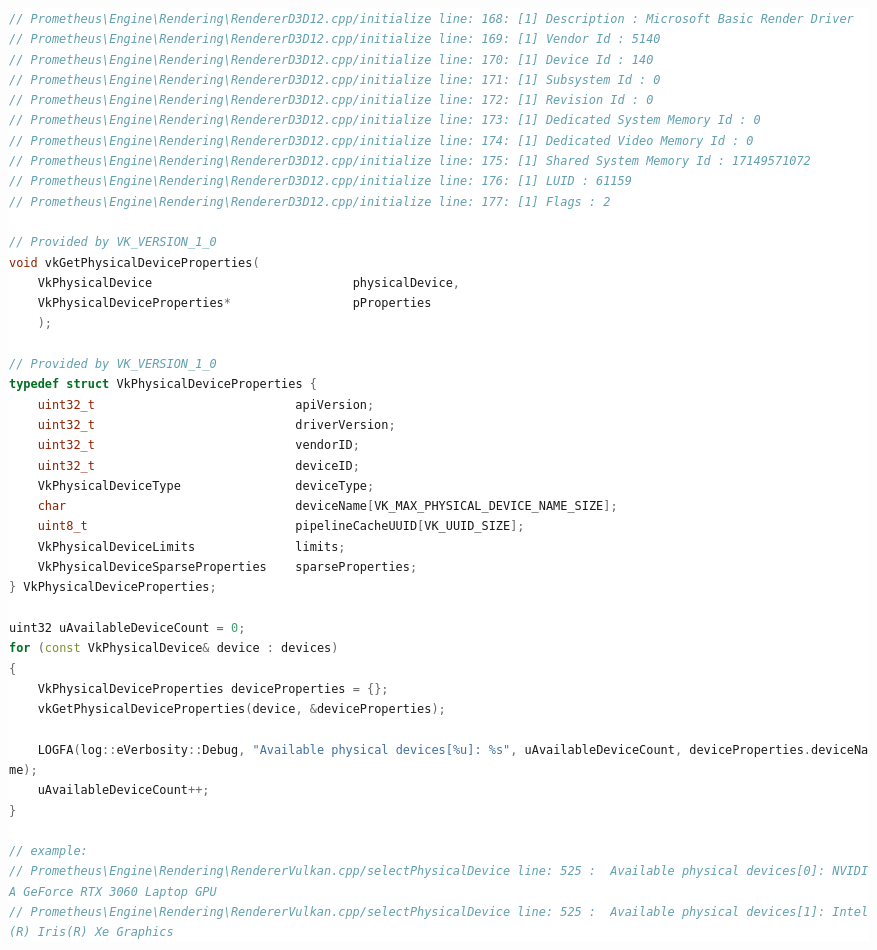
 ```cpp
// Prometheus\Engine\Rendering\RendererD3D12.cpp/initialize line: 168: [1] Description : Microsoft Basic Render Driver
// Prometheus\Engine\Rendering\RendererD3D12.cpp/initialize line: 169: [1] Vendor Id : 5140
// Prometheus\Engine\Rendering\RendererD3D12.cpp/initialize line: 170: [1] Device Id : 140
// Prometheus\Engine\Rendering\RendererD3D12.cpp/initialize line: 171: [1] Subsystem Id : 0
// Prometheus\Engine\Rendering\RendererD3D12.cpp/initialize line: 172: [1] Revision Id : 0
// Prometheus\Engine\Rendering\RendererD3D12.cpp/initialize line: 173: [1] Dedicated System Memory Id : 0
// Prometheus\Engine\Rendering\RendererD3D12.cpp/initialize line: 174: [1] Dedicated Video Memory Id : 0
// Prometheus\Engine\Rendering\RendererD3D12.cpp/initialize line: 175: [1] Shared System Memory Id : 17149571072
// Prometheus\Engine\Rendering\RendererD3D12.cpp/initialize line: 176: [1] LUID : 61159
// Prometheus\Engine\Rendering\RendererD3D12.cpp/initialize line: 177: [1] Flags : 2

// Provided by VK_VERSION_1_0
void vkGetPhysicalDeviceProperties(
    VkPhysicalDevice                            physicalDevice,
    VkPhysicalDeviceProperties*                 pProperties
    );

// Provided by VK_VERSION_1_0
typedef struct VkPhysicalDeviceProperties {
    uint32_t                            apiVersion;
    uint32_t                            driverVersion;
    uint32_t                            vendorID;
    uint32_t                            deviceID;
    VkPhysicalDeviceType                deviceType;
    char                                deviceName[VK_MAX_PHYSICAL_DEVICE_NAME_SIZE];
    uint8_t                             pipelineCacheUUID[VK_UUID_SIZE];
    VkPhysicalDeviceLimits              limits;
    VkPhysicalDeviceSparseProperties    sparseProperties;
} VkPhysicalDeviceProperties;

uint32 uAvailableDeviceCount = 0;
for (const VkPhysicalDevice& device : devices)
{
    VkPhysicalDeviceProperties deviceProperties = {};
    vkGetPhysicalDeviceProperties(device, &deviceProperties);

    LOGFA(log::eVerbosity::Debug, "Available physical devices[%u]: %s", uAvailableDeviceCount, deviceProperties.deviceName);
    uAvailableDeviceCount++;
}

// example:
// Prometheus\Engine\Rendering\RendererVulkan.cpp/selectPhysicalDevice line: 525 :	Available physical devices[0]: NVIDIA GeForce RTX 3060 Laptop GPU
// Prometheus\Engine\Rendering\RendererVulkan.cpp/selectPhysicalDevice line: 525 :	Available physical devices[1]: Intel(R) Iris(R) Xe Graphics
```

◆ ◆ ◆ ◆ ◆ ◆ ◆

Task: Without copying the pictures, transcribe the entries exactly.

Expected answer:
 ```cpp
// Prometheus\Engine\Rendering\RendererD3D12.cpp/initialize line: 168: [1] Description : Microsoft Basic Render Driver
// Prometheus\Engine\Rendering\RendererD3D12.cpp/initialize line: 169: [1] Vendor Id : 5140
// Prometheus\Engine\Rendering\RendererD3D12.cpp/initialize line: 170: [1] Device Id : 140
// Prometheus\Engine\Rendering\RendererD3D12.cpp/initialize line: 171: [1] Subsystem Id : 0
// Prometheus\Engine\Rendering\RendererD3D12.cpp/initialize line: 172: [1] Revision Id : 0
// Prometheus\Engine\Rendering\RendererD3D12.cpp/initialize line: 173: [1] Dedicated System Memory Id : 0
// Prometheus\Engine\Rendering\RendererD3D12.cpp/initialize line: 174: [1] Dedicated Video Memory Id : 0
// Prometheus\Engine\Rendering\RendererD3D12.cpp/initialize line: 175: [1] Shared System Memory Id : 17149571072
// Prometheus\Engine\Rendering\RendererD3D12.cpp/initialize line: 176: [1] LUID : 61159
// Prometheus\Engine\Rendering\RendererD3D12.cpp/initialize line: 177: [1] Flags : 2

// Provided by VK_VERSION_1_0
void vkGetPhysicalDeviceProperties(
    VkPhysicalDevice                            physicalDevice,
    VkPhysicalDeviceProperties*                 pProperties
    );

// Provided by VK_VERSION_1_0
typedef struct VkPhysicalDeviceProperties {
    uint32_t                            apiVersion;
    uint32_t                            driverVersion;
    uint32_t                            vendorID;
    uint32_t                            deviceID;
    VkPhysicalDeviceType                deviceType;
    char                                deviceName[VK_MAX_PHYSICAL_DEVICE_NAME_SIZE];
    uint8_t                             pipelineCacheUUID[VK_UUID_SIZE];
    VkPhysicalDeviceLimits              limits;
    VkPhysicalDeviceSparseProperties    sparseProperties;
} VkPhysicalDeviceProperties;

uint32 uAvailableDeviceCount = 0;
for (const VkPhysicalDevice& device : devices)
{
    VkPhysicalDeviceProperties deviceProperties = {};
    vkGetPhysicalDeviceProperties(device, &deviceProperties);

    LOGFA(log::eVerbosity::Debug, "Available physical devices[%u]: %s", uAvailableDeviceCount, deviceProperties.deviceName);
    uAvailableDeviceCount++;
}

// example:
// Prometheus\Engine\Rendering\RendererVulkan.cpp/selectPhysicalDevice line: 525 :	Available physical devices[0]: NVIDIA GeForce RTX 3060 Laptop GPU
// Prometheus\Engine\Rendering\RendererVulkan.cpp/selectPhysicalDevice line: 525 :	Available physical devices[1]: Intel(R) Iris(R) Xe Graphics
```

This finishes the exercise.